En Egypte, pays très centralisé, des groupes de gestion de l’irrigation ont été formés, aussi grâce au soutien de la Suisse. Les agriculteurs n’ont pas seulement augmenté les rendements de leurs récoltes, mais ont aussi pris en main d’autres secteurs. Ainsi, ils savent désormais mieux gérer leurs déchets solides, leurs routes….construire un grand barrage est certainement important. Réussir à faire en sorte que les gens prennent en main leur avenir l’est encore d’avantage. Et c’est ce que nous voulons.

L’eau douce constitue 2,5% des ressources hydriques de la planète.

Le 70% de ce volume est absorbé par l’agriculture, 22% par l’industrie et 8% par les besoins domestiques.
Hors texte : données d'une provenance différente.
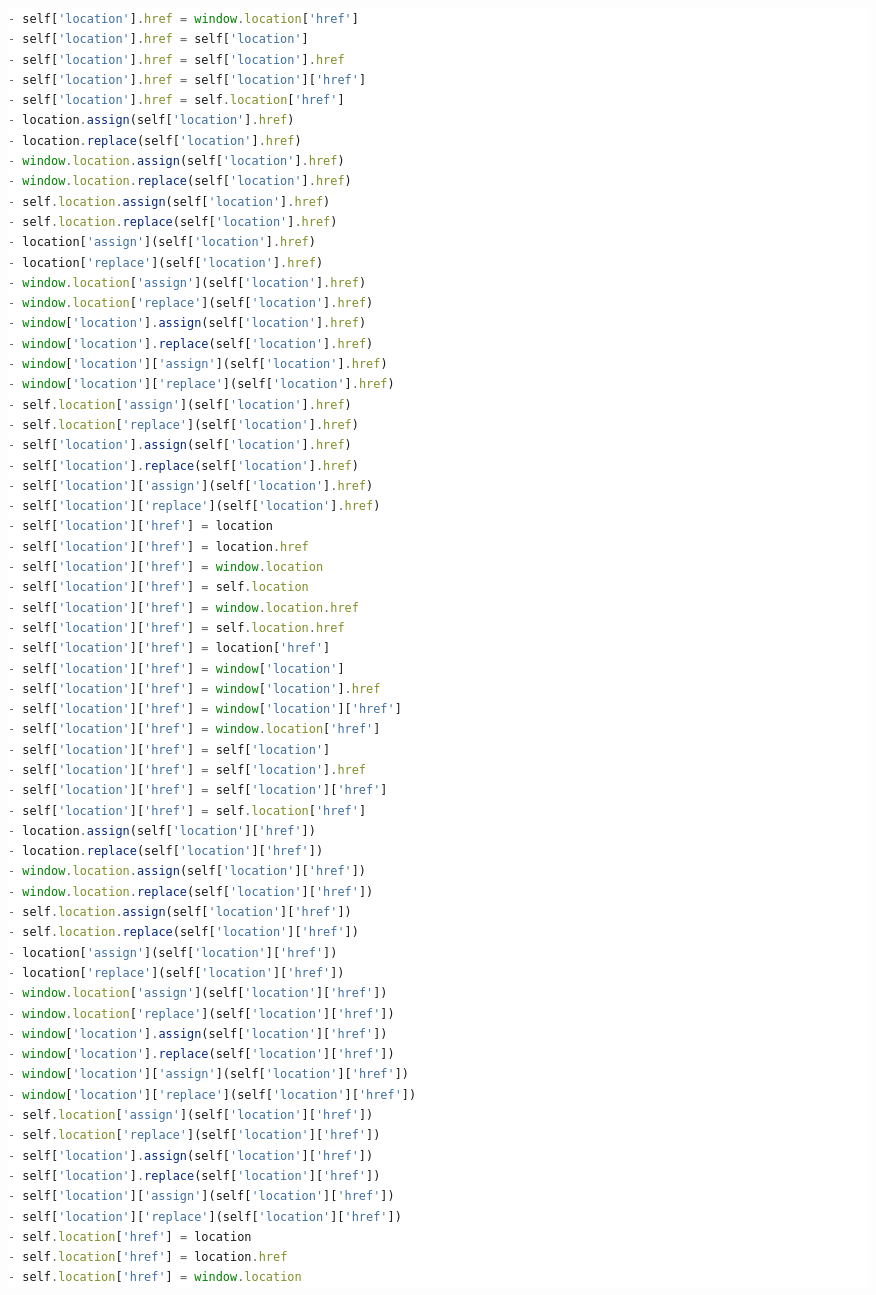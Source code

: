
 ```js
- self['location'].href = window.location['href']
- self['location'].href = self['location']
- self['location'].href = self['location'].href
- self['location'].href = self['location']['href']
- self['location'].href = self.location['href']
- location.assign(self['location'].href)
- location.replace(self['location'].href)
- window.location.assign(self['location'].href)
- window.location.replace(self['location'].href)
- self.location.assign(self['location'].href)
- self.location.replace(self['location'].href)
- location['assign'](self['location'].href)
- location['replace'](self['location'].href)
- window.location['assign'](self['location'].href)
- window.location['replace'](self['location'].href)
- window['location'].assign(self['location'].href)
- window['location'].replace(self['location'].href)
- window['location']['assign'](self['location'].href)
- window['location']['replace'](self['location'].href)
- self.location['assign'](self['location'].href)
- self.location['replace'](self['location'].href)
- self['location'].assign(self['location'].href)
- self['location'].replace(self['location'].href)
- self['location']['assign'](self['location'].href)
- self['location']['replace'](self['location'].href)
- self['location']['href'] = location
- self['location']['href'] = location.href
- self['location']['href'] = window.location
- self['location']['href'] = self.location
- self['location']['href'] = window.location.href
- self['location']['href'] = self.location.href
- self['location']['href'] = location['href']
- self['location']['href'] = window['location']
- self['location']['href'] = window['location'].href
- self['location']['href'] = window['location']['href']
- self['location']['href'] = window.location['href']
- self['location']['href'] = self['location']
- self['location']['href'] = self['location'].href
- self['location']['href'] = self['location']['href']
- self['location']['href'] = self.location['href']
- location.assign(self['location']['href'])
- location.replace(self['location']['href'])
- window.location.assign(self['location']['href'])
- window.location.replace(self['location']['href'])
- self.location.assign(self['location']['href'])
- self.location.replace(self['location']['href'])
- location['assign'](self['location']['href'])
- location['replace'](self['location']['href'])
- window.location['assign'](self['location']['href'])
- window.location['replace'](self['location']['href'])
- window['location'].assign(self['location']['href'])
- window['location'].replace(self['location']['href'])
- window['location']['assign'](self['location']['href'])
- window['location']['replace'](self['location']['href'])
- self.location['assign'](self['location']['href'])
- self.location['replace'](self['location']['href'])
- self['location'].assign(self['location']['href'])
- self['location'].replace(self['location']['href'])
- self['location']['assign'](self['location']['href'])
- self['location']['replace'](self['location']['href'])
- self.location['href'] = location
- self.location['href'] = location.href
- self.location['href'] = window.location
```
Chaque être humain a besoin de 20 à 50 litres d’eau propre par jour pour satisfaire ses besoins de base (boisson, cuisine, hygiène corporelle et nettoyage).

Plus d’une personne sur six au monde, soit 894 millions de personnes, n’ont pas accès à cette quantité minimale d’eau salubre.

La pénurie d’eau potable et le manque d’hygiène sont à l’origine de 80% des maladies qui frappent les pays en voie de développement.

Près de 1,8 million d’enfants meurent chaque année des suites de la dysenterie, due à la qualité de l’eau et de l’hygiène.

Selon une étude de la Direction du développement et de la coopération, chaque franc investi dans un projet de dérivation de l’eau ou dans l’aménagement de structures sanitaires, génère un bénéfice de trois à cinq francs.

Lorsque l’eau potable alimente un village, les femmes ne sont plus obligées de parcourir de longs trajets pour se fournir et l’économie de temps ainsi réalisée peut être investie dans une autre activité.

De plus, la consommation d’eau propre réduit de manière notable l’apparition de pathologies liées à la diarrhée, et partant, permet de réaliser des économies sur les frais médicaux.